A personal trainer, he runs fitness sessions next to the Greens’ ground and designs diet plans for his clients.
On Wednesday evening, he had another session booked in, but before then Whitton’s director of football is happily posing with the FA Cup and sitting down with The NLP for a chat.
“I’m on the other side of it now. Before, as a player, I used to hate exercise!” Fox laughs. “But, with my knowledge through playing and being involved in sport, it works well for me.
“It’s diet and fitness. They come to me three to four times a week, we have a bit of fun and I do their diets and exercise. It’s going well, I’ve had a good response.”
Despite making his name across the Suffolk border with the Canaries, the former Newcastle United and Spurs winger is happiest in his home town.
Whitton United is the club where it all began and that’s why he’s been about the club ever since he retired.
“My heart will always be here,” says the 47-year-old. “I’m an Ipswich boy, a Whitton boy. I lived a couple of miles up the road.
“As kids, we were always outdoors, always playing football, always playing for local teams because we loved football.
“Climbing over the fence, sneaking into the grounds – we did all those sorts of things – putting the jumpers down. It was fun for us.
“Most of the football I learnt was playing on recreational grounds, playing at Christchurch Park with the older players.
“Whitton was our local team, so we all ended up playing for Whitton and it took off from there. The same people who used to come to my mum’s house to pick me up, help me with football boots when mum couldn’t afford them are the same people at the club now. John Green, the groundsman has been here 40 years, Tommy Woodward too.
“I come from a one-parent family, so little things people take for granted.
“Getting picked up, getting dropped off, when you ain’t got a pair of boots – they might be second hand boots, but they’re boots, you know. I had a pair of boots two sizes too big for me.

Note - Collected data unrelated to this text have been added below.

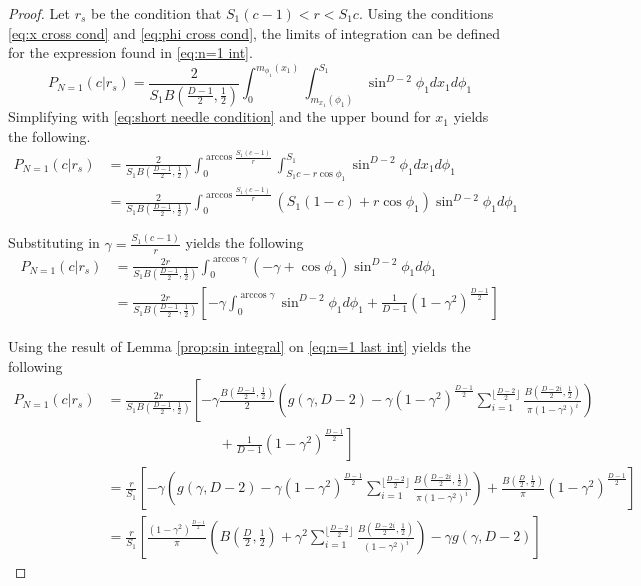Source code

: \documentclass{article}
\begin{document}
\begin{proof}
	Let $r_s$ be the condition that $S_1(c-1)<r<S_1c$. Using the conditions \ref{eq:x cross cond} and \ref{eq:phi cross cond}, 
	the limits of integration can be defined for the expression found in \ref{eq:n=1 int}.
	\begin{equation}
		P_{N=1}(c|r_s) = \frac{2}{S_1B(\frac{D-1}{2}, \frac{1}{2})} \int_0^{m_{\phi_1}(x_1)}\int_{m_{x_1}(\phi_1)}^{S_1}\sin^{D-2}\phi_1 dx_1 d\phi_1 
	\end{equation}
	Simplifying with \ref{eq:short needle condition} and the upper bound for $x_1$ yields the following.
	\begin{align}
		P_{N=1}(c|r_s) &= \frac{2}{S_1B(\frac{D-1}{2}, \frac{1}{2})} \int_0^{\arccos\frac{S_1(c-1)}{r}}\int_{S_1c-r\cos\phi_1}^{S_1}\sin^{D-2}\phi_1 dx_1 d\phi_1 \\
		&= \frac{2}{S_1B(\frac{D-1}{2}, \frac{1}{2})} \int_0^{\arccos\frac{S_1(c-1)}{r}} (S_1(1-c) + r\cos\phi_1)\sin^{D-2}\phi_1 d\phi_1
	\end{align}

	Substituting in $\gamma = \frac{S_1(c-1)}{r}$ yields the following
	\begin{align}
		P_{N=1}(c|r_s) &= \frac{2r}{S_1B(\frac{D-1}{2}, \frac{1}{2})} \int_0^{\arccos\gamma} (-\gamma + \cos\phi_1)\sin^{D-2}\phi_1 d\phi_1 \\
		&= \frac{2r}{S_1B(\frac{D-1}{2}, \frac{1}{2})} \left[-\gamma\int_0^{\arccos\gamma} \sin^{D-2}\phi_1d\phi_1 + \frac{1}{D-1}(1-\gamma^2)^{\frac{D-1}{2}} \right] \label{eq:n=1 last int}
	\end{align}

	Using the result of Lemma \ref{prop:sin integral} on \ref{eq:n=1 last int} yields the following
	\begin{align}
		P_{N=1}(c|r_s) &= \frac{2r}{S_1B(\frac{D-1}{2}, \frac{1}{2})} \left[-\gamma\frac{B(\frac{D-1}{2}, \frac{1}{2})}{2}\left(g(\gamma, D-2)-\gamma(1-\gamma^2)^{\frac{D-1}{2}} \sum_{i=1}^{\lfloor \frac{D-2}{2} \rfloor}\frac{B(\frac{D-2i}{2}, \frac{1}{2})}{\pi(1-\gamma^2)^i}\right) \right.\nonumber\\ 
			& \left. \quad \quad \quad \quad \quad \quad \quad \quad+ \frac{1}{D-1}(1-\gamma^2)^\frac{D-1}{2} \right] \\
		&= \frac{r}{S_1} \left[-\gamma\left(g(\gamma, D-2) - \gamma(1-\gamma^2)^{\frac{D-1}{2}} \sum_{i=1}^{\lfloor \frac{D-2}{2} \rfloor}\frac{B(\frac{D-2i}{2}, \frac{1}{2})}{\pi(1-\gamma^2)^i}\right) + \frac{B(\frac{D}{2}, \frac{1}{2})}{\pi}(1-\gamma^2)^\frac{D-1}{2} \right] \\
		&= \frac{r}{S_1} \left[\frac{(1-\gamma^2)^{\frac{D-1}{2}}}{\pi} \left(B\left(\frac{D}{2}, \frac{1}{2} \right) + \gamma^2 \sum_{i=1}^{\lfloor \frac{D-2}{2} \rfloor}\frac{B(\frac{D-2i}{2}, \frac{1}{2})}{(1-\gamma^2)^i}\right) - \gamma g(\gamma, D-2) \right] \label{eq:n=1 final sol}
	\end{align}
\end{proof}
\end{document}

“But those little things you remember because they don’t have to do it. You pick that up and try to do the same. Help people out. It doesn’t have to be financial, it can be advice. So I’m just following in the footsteps of how I was brought up.”
Even when he was turning it on in the Premier League at Newcastle United, he shunned the glamorous side of the game to come straight home for the weekend after games.
Fox draws satisfaction from helping push the Eastern Counties League side forward and lending advice to the kids who play in the club’s large youth set-up. He’s been chairman, manager, player – and even puts a shift in pulling pints.
“I played a couple of games but I got dropped so I didn’t play after that!” Fox says. “That was under Ian Brown, the Hadleigh manager. He’s a great friend of mine.
“He came down to help out when we were really struggling and I ended up having to help out playing.
“We’re an amateur club, we lose players and we have to reinvent ourselves. So, I ended up not wanting to play, but having to.
“I don’t mind. I’m not too proud. We have a veterans team here for the over-35s. I still play, though I haven’t got player of the year yet!
“There are situations where you have to play, situations where you have to drive the bus. I’ve filled in as chairman. It’s not something I’ve volunteered to do, but you have to put yourself forward because it’s the right thing to do short term.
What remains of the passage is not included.